Schwaben - Versteinerte Unterwasserwelt vor 180 Millionen
Vor ca. 180 Millionen Jahren war die Gegend um Holzmaden (Schwäbische Alb) vom damaligen Jurameer überflutet. In diesem tummelten sich z.B. Fischsaurier, Plesiosaurier, Krokodile, Seelilien, Fische und verschiedene Ammonitenarten. Durch Sedimentation wurden neben Meeresschlamm auch verendete Lebewesen am Boden abgelagert und luftdicht umschlossen. Im Laufe der Zeit hob sich der Meeresboden und das Jurameer trocknete aus. In den ehemaligen Meeresablagerungen des Jurameeres sind heute versteinert im schwarzen Posidonienschiefer eine Vielzahl von Fossilien der damals lebenden Tier- und Pflanzenwelt zu finden. Die damalige Küstenlinie befand sich etwa 100 km östlich bis südöstlich. Funde von Landreptilien, wie Dinosaurier oder Flugsaurier, sind äußerst selten.
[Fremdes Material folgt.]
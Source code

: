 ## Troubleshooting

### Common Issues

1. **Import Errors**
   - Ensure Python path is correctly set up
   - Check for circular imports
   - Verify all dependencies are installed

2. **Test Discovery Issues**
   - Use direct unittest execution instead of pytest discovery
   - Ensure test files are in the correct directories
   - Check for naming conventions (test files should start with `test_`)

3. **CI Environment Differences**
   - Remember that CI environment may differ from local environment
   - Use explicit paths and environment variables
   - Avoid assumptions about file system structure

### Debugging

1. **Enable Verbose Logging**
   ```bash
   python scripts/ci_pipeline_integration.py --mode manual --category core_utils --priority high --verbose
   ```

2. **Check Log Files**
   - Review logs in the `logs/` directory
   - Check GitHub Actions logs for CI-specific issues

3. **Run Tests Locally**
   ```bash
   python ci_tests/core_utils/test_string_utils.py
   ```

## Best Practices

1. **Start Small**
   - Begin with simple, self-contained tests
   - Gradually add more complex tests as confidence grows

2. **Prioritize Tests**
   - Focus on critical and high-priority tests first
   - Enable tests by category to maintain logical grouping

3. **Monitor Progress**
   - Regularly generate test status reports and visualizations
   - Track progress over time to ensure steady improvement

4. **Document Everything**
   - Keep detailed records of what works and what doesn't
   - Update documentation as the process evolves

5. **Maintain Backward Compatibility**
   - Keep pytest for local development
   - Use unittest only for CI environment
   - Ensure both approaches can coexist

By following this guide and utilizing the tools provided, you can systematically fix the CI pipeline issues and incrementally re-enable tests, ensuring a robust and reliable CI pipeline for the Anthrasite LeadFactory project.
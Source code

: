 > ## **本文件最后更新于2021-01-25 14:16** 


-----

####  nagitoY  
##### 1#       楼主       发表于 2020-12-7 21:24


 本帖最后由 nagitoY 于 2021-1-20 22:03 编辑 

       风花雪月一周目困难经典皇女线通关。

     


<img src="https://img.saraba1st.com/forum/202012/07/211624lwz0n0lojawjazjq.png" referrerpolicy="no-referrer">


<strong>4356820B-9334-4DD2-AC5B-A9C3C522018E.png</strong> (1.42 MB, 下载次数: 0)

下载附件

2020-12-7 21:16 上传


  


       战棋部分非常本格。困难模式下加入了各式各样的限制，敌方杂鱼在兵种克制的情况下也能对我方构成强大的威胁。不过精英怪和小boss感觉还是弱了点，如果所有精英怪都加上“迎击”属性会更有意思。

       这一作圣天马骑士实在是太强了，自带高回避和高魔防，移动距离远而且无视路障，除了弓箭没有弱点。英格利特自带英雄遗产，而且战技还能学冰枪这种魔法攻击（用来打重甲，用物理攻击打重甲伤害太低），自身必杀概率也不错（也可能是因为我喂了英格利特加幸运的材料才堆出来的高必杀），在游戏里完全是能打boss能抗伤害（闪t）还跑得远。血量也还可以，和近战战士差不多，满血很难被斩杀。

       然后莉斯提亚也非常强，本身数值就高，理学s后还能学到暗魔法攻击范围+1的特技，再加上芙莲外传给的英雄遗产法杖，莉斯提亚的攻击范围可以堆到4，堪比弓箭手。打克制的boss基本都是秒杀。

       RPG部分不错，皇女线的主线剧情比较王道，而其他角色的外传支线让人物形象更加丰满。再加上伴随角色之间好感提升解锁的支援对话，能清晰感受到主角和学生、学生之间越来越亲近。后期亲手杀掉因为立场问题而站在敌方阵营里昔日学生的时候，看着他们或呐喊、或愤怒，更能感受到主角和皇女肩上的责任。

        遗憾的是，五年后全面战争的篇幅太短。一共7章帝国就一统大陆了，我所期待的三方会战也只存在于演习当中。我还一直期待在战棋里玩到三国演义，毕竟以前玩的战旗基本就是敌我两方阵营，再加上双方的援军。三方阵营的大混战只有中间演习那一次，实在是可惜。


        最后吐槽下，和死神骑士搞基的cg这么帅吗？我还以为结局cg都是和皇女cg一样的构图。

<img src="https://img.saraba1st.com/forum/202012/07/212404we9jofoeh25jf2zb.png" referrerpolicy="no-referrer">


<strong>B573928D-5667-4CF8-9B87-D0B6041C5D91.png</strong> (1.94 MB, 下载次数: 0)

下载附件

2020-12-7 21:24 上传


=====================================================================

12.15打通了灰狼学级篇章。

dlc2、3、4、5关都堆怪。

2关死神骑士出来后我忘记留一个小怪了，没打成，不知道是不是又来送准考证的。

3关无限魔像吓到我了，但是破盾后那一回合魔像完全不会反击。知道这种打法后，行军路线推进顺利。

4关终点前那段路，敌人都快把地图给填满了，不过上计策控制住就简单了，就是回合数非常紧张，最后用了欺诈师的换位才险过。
Bisher wurden nur vereinzelt gut erhaltene Flugsaurier und ein Knochen eines größeren Landdinosauriers entdeckt.
Holzmaden und die Nachbargemeinde Ohmden sind weltweit bekannt für ihre Funde aus dem Erdmittelalter. 1979 wurde das Fundgebiet um die beiden Gemeinden zum Grabungsschutzgebiet erklärt.